**Records to use**.
Segment Open
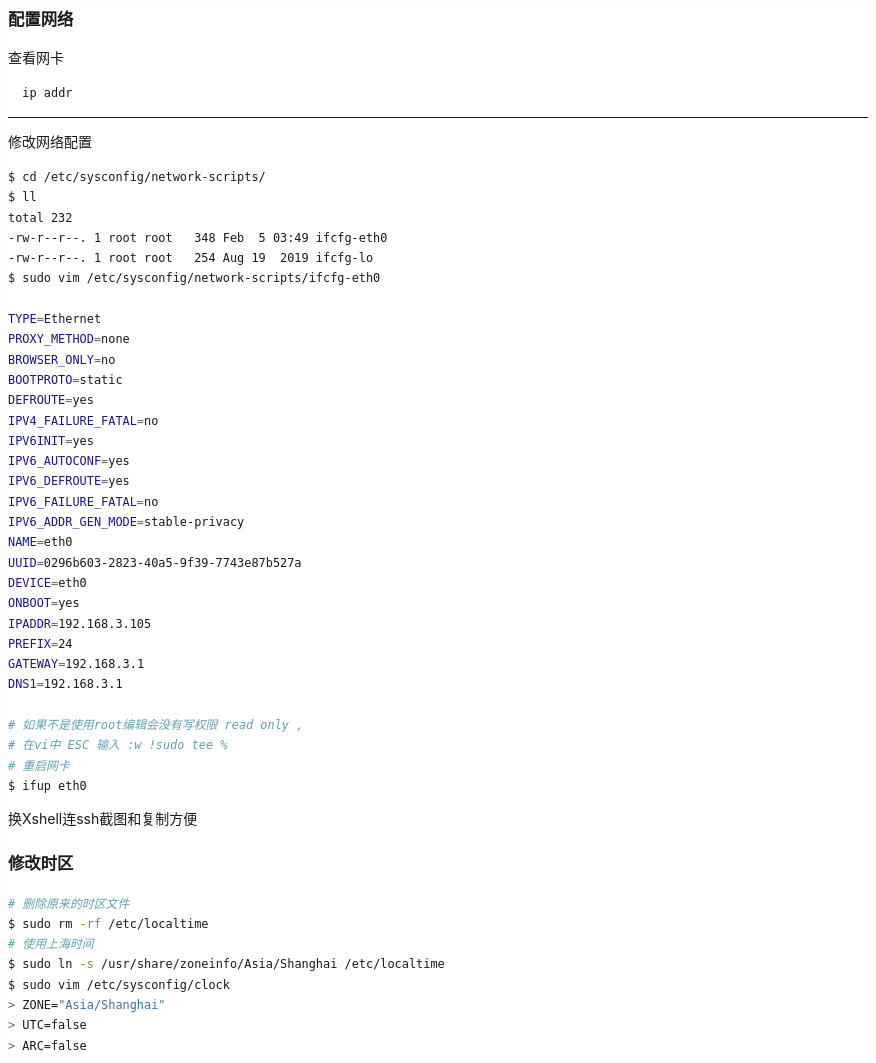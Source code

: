 
### 配置网络 
 
 查看网卡 
 ```Bash 
   ip addr 
 ```
 
---
修改网络配置

```Bash
$ cd /etc/sysconfig/network-scripts/
$ ll
total 232
-rw-r--r--. 1 root root   348 Feb  5 03:49 ifcfg-eth0
-rw-r--r--. 1 root root   254 Aug 19  2019 ifcfg-lo  
$ sudo vim /etc/sysconfig/network-scripts/ifcfg-eth0

TYPE=Ethernet
PROXY_METHOD=none
BROWSER_ONLY=no
BOOTPROTO=static
DEFROUTE=yes
IPV4_FAILURE_FATAL=no
IPV6INIT=yes
IPV6_AUTOCONF=yes
IPV6_DEFROUTE=yes
IPV6_FAILURE_FATAL=no
IPV6_ADDR_GEN_MODE=stable-privacy
NAME=eth0
UUID=0296b603-2823-40a5-9f39-7743e87b527a
DEVICE=eth0
ONBOOT=yes
IPADDR=192.168.3.105
PREFIX=24
GATEWAY=192.168.3.1
DNS1=192.168.3.1 

# 如果不是使用root编辑会没有写权限 read only , 
# 在vi中 ESC 输入 :w !sudo tee % 
# 重启网卡
$ ifup eth0 
```

换Xshell连ssh截图和复制方便

### 修改时区

```Bash
# 删除原来的时区文件
$ sudo rm -rf /etc/localtime
# 使用上海时间 
$ sudo ln -s /usr/share/zoneinfo/Asia/Shanghai /etc/localtime
$ sudo vim /etc/sysconfig/clock 
> ZONE="Asia/Shanghai"
> UTC=false
> ARC=false

```
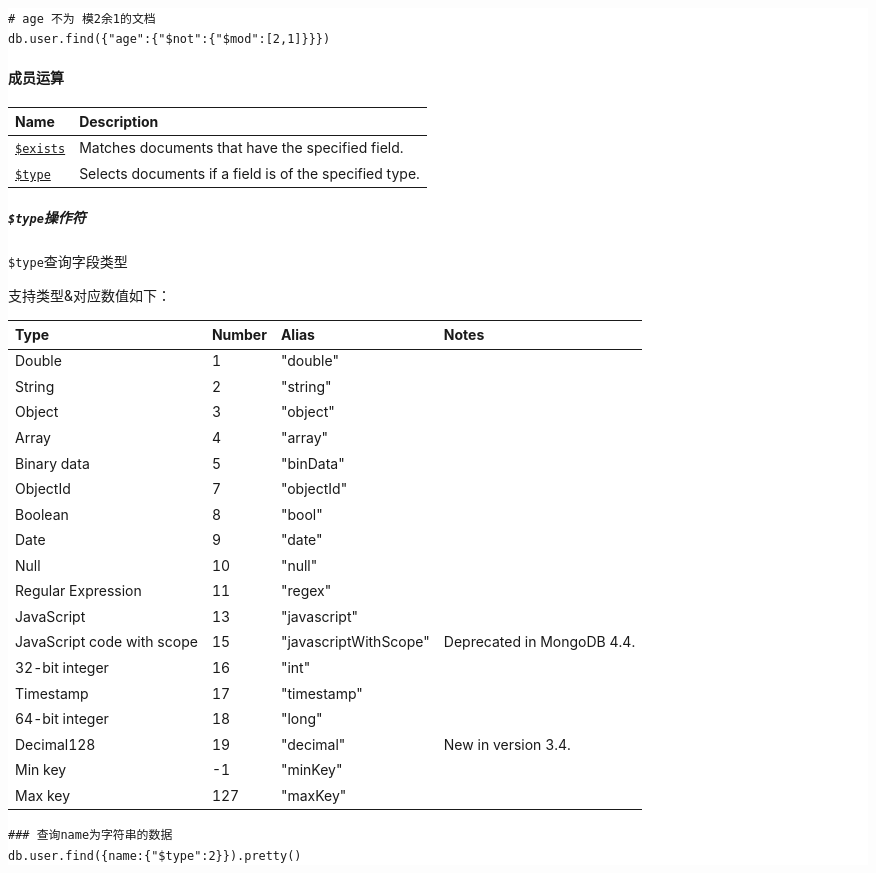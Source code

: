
 ```
# age 不为 模2余1的文档
db.user.find({"age":{"$not":{"$mod":[2,1]}}})
```

#### 成员运算

| Name                                                         | Description                                            |
| :----------------------------------------------------------- | :----------------------------------------------------- |
| [`$exists`](https://docs.mongodb.com/manual/reference/operator/query/exists/#mongodb-query-op.-exists) | Matches documents that have the specified field.       |
| [`$type`](https://docs.mongodb.com/manual/reference/operator/query/type/#mongodb-query-op.-type) | Selects documents if a field is of the specified type. |

##### `$type`操作符

`$type`查询字段类型

支持类型&对应数值如下：

| Type                       | Number | Alias                 | Notes                      |
| :------------------------- | :----- | :-------------------- | :------------------------- |
| Double                     | 1      | "double"              |                            |
| String                     | 2      | "string"              |                            |
| Object                     | 3      | "object"              |                            |
| Array                      | 4      | "array"               |                            |
| Binary data                | 5      | "binData"             |                            |
| ObjectId                   | 7      | "objectId"            |                            |
| Boolean                    | 8      | "bool"                |                            |
| Date                       | 9      | "date"                |                            |
| Null                       | 10     | "null"                |                            |
| Regular Expression         | 11     | "regex"               |                            |
| JavaScript                 | 13     | "javascript"          |                            |
| JavaScript code with scope | 15     | "javascriptWithScope" | Deprecated in MongoDB 4.4. |
| 32-bit integer             | 16     | "int"                 |                            |
| Timestamp                  | 17     | "timestamp"           |                            |
| 64-bit integer             | 18     | "long"                |                            |
| Decimal128                 | 19     | "decimal"             | New in version 3.4.        |
| Min key                    | -1     | "minKey"              |                            |
| Max key                    | 127    | "maxKey"              |                            |

```
### 查询name为字符串的数据
db.user.find({name:{"$type":2}}).pretty()
```
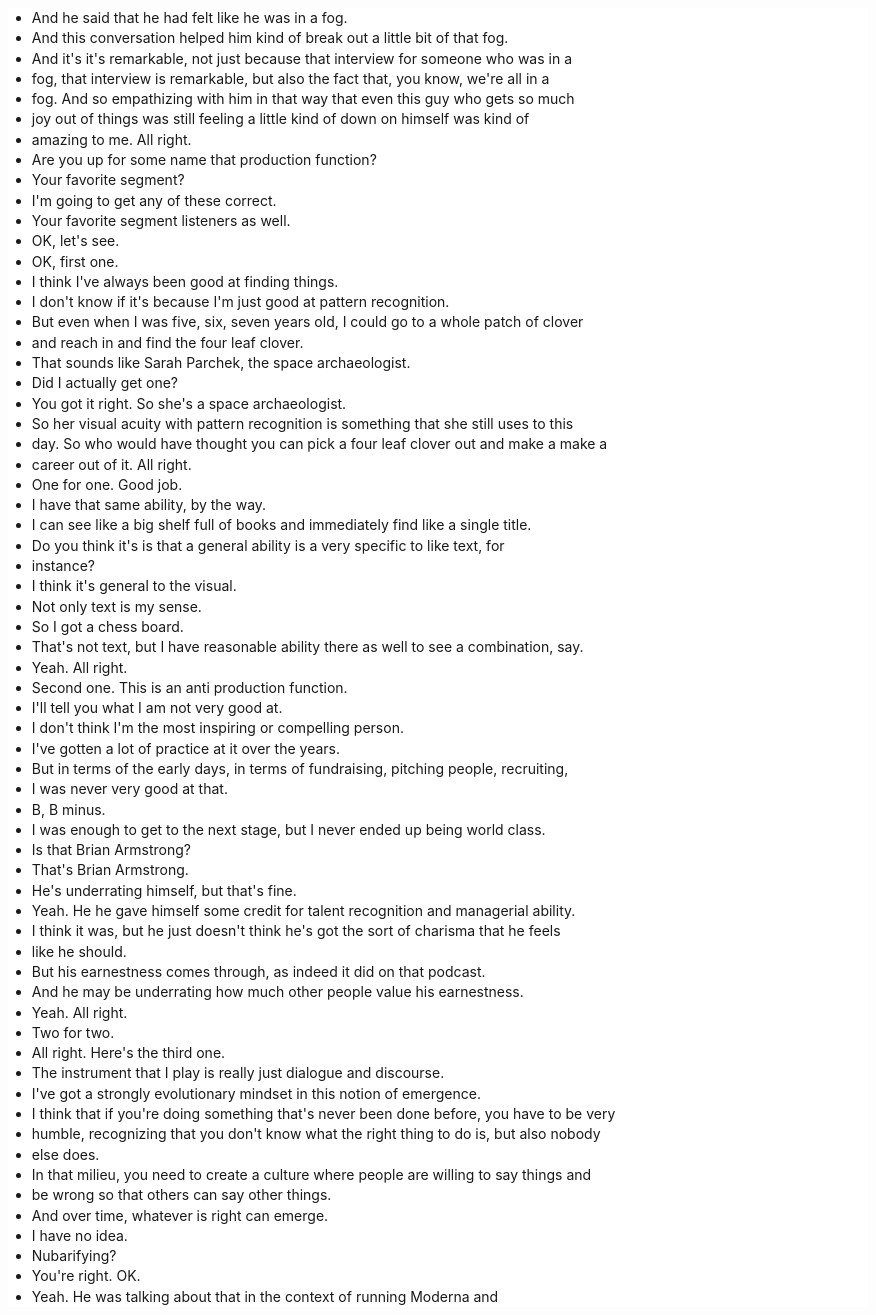 *  And he said that he had felt like he was in a fog.
*  And this conversation helped him kind of break out a little bit of that fog.
*  And it's it's remarkable, not just because that interview for someone who was in a
*  fog, that interview is remarkable, but also the fact that, you know, we're all in a
*  fog. And so empathizing with him in that way that even this guy who gets so much
*  joy out of things was still feeling a little kind of down on himself was kind of
*  amazing to me. All right.
*  Are you up for some name that production function?
*  Your favorite segment?
*  I'm going to get any of these correct.
*  Your favorite segment listeners as well.
*  OK, let's see.
*  OK, first one.
*  I think I've always been good at finding things.
*  I don't know if it's because I'm just good at pattern recognition.
*  But even when I was five, six, seven years old, I could go to a whole patch of clover
*  and reach in and find the four leaf clover.
*  That sounds like Sarah Parchek, the space archaeologist.
*  Did I actually get one?
*  You got it right. So she's a space archaeologist.
*  So her visual acuity with pattern recognition is something that she still uses to this
*  day. So who would have thought you can pick a four leaf clover out and make a make a
*  career out of it. All right.
*  One for one. Good job.
*  I have that same ability, by the way.
*  I can see like a big shelf full of books and immediately find like a single title.
*  Do you think it's is that a general ability is a very specific to like text, for
*  instance?
*  I think it's general to the visual.
*  Not only text is my sense.
*  So I got a chess board.
*  That's not text, but I have reasonable ability there as well to see a combination, say.
*  Yeah. All right.
*  Second one. This is an anti production function.
*  I'll tell you what I am not very good at.
*  I don't think I'm the most inspiring or compelling person.
*  I've gotten a lot of practice at it over the years.
*  But in terms of the early days, in terms of fundraising, pitching people, recruiting,
*  I was never very good at that.
*  B, B minus.
*  I was enough to get to the next stage, but I never ended up being world class.
*  Is that Brian Armstrong?
*  That's Brian Armstrong.
*  He's underrating himself, but that's fine.
*  Yeah. He he gave himself some credit for talent recognition and managerial ability.
*  I think it was, but he just doesn't think he's got the sort of charisma that he feels
*  like he should.
*  But his earnestness comes through, as indeed it did on that podcast.
*  And he may be underrating how much other people value his earnestness.
*  Yeah. All right.
*  Two for two.
*  All right. Here's the third one.
*  The instrument that I play is really just dialogue and discourse.
*  I've got a strongly evolutionary mindset in this notion of emergence.
*  I think that if you're doing something that's never been done before, you have to be very
*  humble, recognizing that you don't know what the right thing to do is, but also nobody
*  else does.
*  In that milieu, you need to create a culture where people are willing to say things and
*  be wrong so that others can say other things.
*  And over time, whatever is right can emerge.
*  I have no idea.
*  Nubarifying?
*  You're right. OK.
*  Yeah. He was talking about that in the context of running Moderna and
Segment Closed
**What the task asks**. The answer must consist of every line from the listing above that includes the word "underrating".

**Solution**.
*  He's underrating himself, but that's fine.
*  And he may be underrating how much other people value his earnestness.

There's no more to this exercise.